:: Information provided

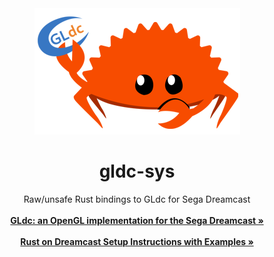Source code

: <div align="center">
  <img src="logo.png" alt="Ferris holding the GLdc logo" />
  <h1 align="center"><strong>gldc-sys</strong></h1>
  <p align="center">
    Raw/unsafe Rust bindings to GLdc for Sega Dreamcast
    <br /><br />
    <a href="https://gitlab.com/simulant/GLdc"><strong>GLdc: an OpenGL implementation for the Sega Dreamcast »</strong></a>
    <br /><br />
    <a href="https://dreamcast.rs"><strong>Rust on Dreamcast Setup Instructions with Examples »</strong></a>
  </p>
</div>
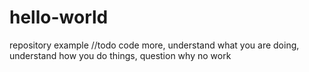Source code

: # hello-world
repository example
//todo    code more, understand what you are doing, understand how you do things, question why no work
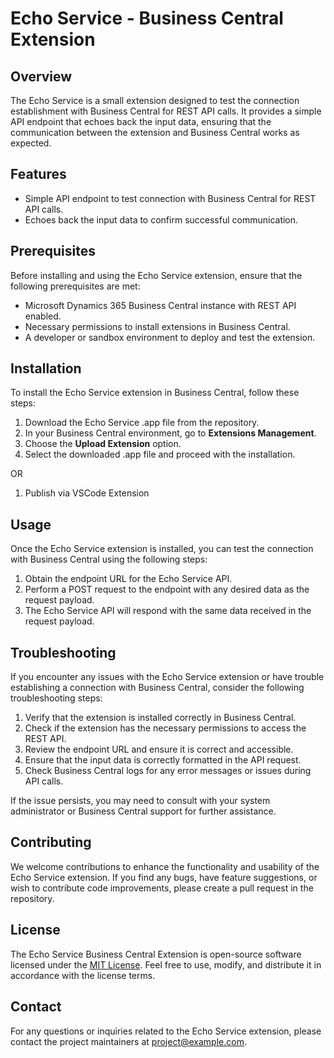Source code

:# Echo Service - Business Central Extension

## Overview

The Echo Service is a small extension designed to test the connection establishment with Business Central for REST API calls. It provides a simple API endpoint that echoes back the input data, ensuring that the communication between the extension and Business Central works as expected.

## Features

- Simple API endpoint to test connection with Business Central for REST API calls.
- Echoes back the input data to confirm successful communication.

## Prerequisites

Before installing and using the Echo Service extension, ensure that the following prerequisites are met:

- Microsoft Dynamics 365 Business Central instance with REST API enabled.
- Necessary permissions to install extensions in Business Central.
- A developer or sandbox environment to deploy and test the extension.

## Installation

To install the Echo Service extension in Business Central, follow these steps:

1. Download the Echo Service .app file from the repository.
2. In your Business Central environment, go to **Extensions Management**.
3. Choose the **Upload Extension** option.
4. Select the downloaded .app file and proceed with the installation.

OR
 
1. Publish via VSCode Extension

## Usage

Once the Echo Service extension is installed, you can test the connection with Business Central using the following steps:

1. Obtain the endpoint URL for the Echo Service API.
2. Perform a POST request to the endpoint with any desired data as the request payload.
3. The Echo Service API will respond with the same data received in the request payload.

## Troubleshooting

If you encounter any issues with the Echo Service extension or have trouble establishing a connection with Business Central, consider the following troubleshooting steps:

1. Verify that the extension is installed correctly in Business Central.
2. Check if the extension has the necessary permissions to access the REST API.
3. Review the endpoint URL and ensure it is correct and accessible.
4. Ensure that the input data is correctly formatted in the API request.
5. Check Business Central logs for any error messages or issues during API calls.

If the issue persists, you may need to consult with your system administrator or Business Central support for further assistance.

## Contributing

We welcome contributions to enhance the functionality and usability of the Echo Service extension. If you find any bugs, have feature suggestions, or wish to contribute code improvements, please create a pull request in the repository.

## License

The Echo Service Business Central Extension is open-source software licensed under the [MIT License](LICENSE). Feel free to use, modify, and distribute it in accordance with the license terms.

## Contact

For any questions or inquiries related to the Echo Service extension, please contact the project maintainers at [project@example.com](mailto:qasimashraf@folio3.com).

::::

Directions for this task: Check each line of the records above for "input", and copy those that have it.

Result:
The Echo Service is a small extension designed to test the connection establishment with Business Central for REST API calls. It provides a simple API endpoint that echoes back the input data, ensuring that the communication between the extension and Business Central works as expected.
- Echoes back the input data to confirm successful communication.
4. Ensure that the input data is correctly formatted in the API request.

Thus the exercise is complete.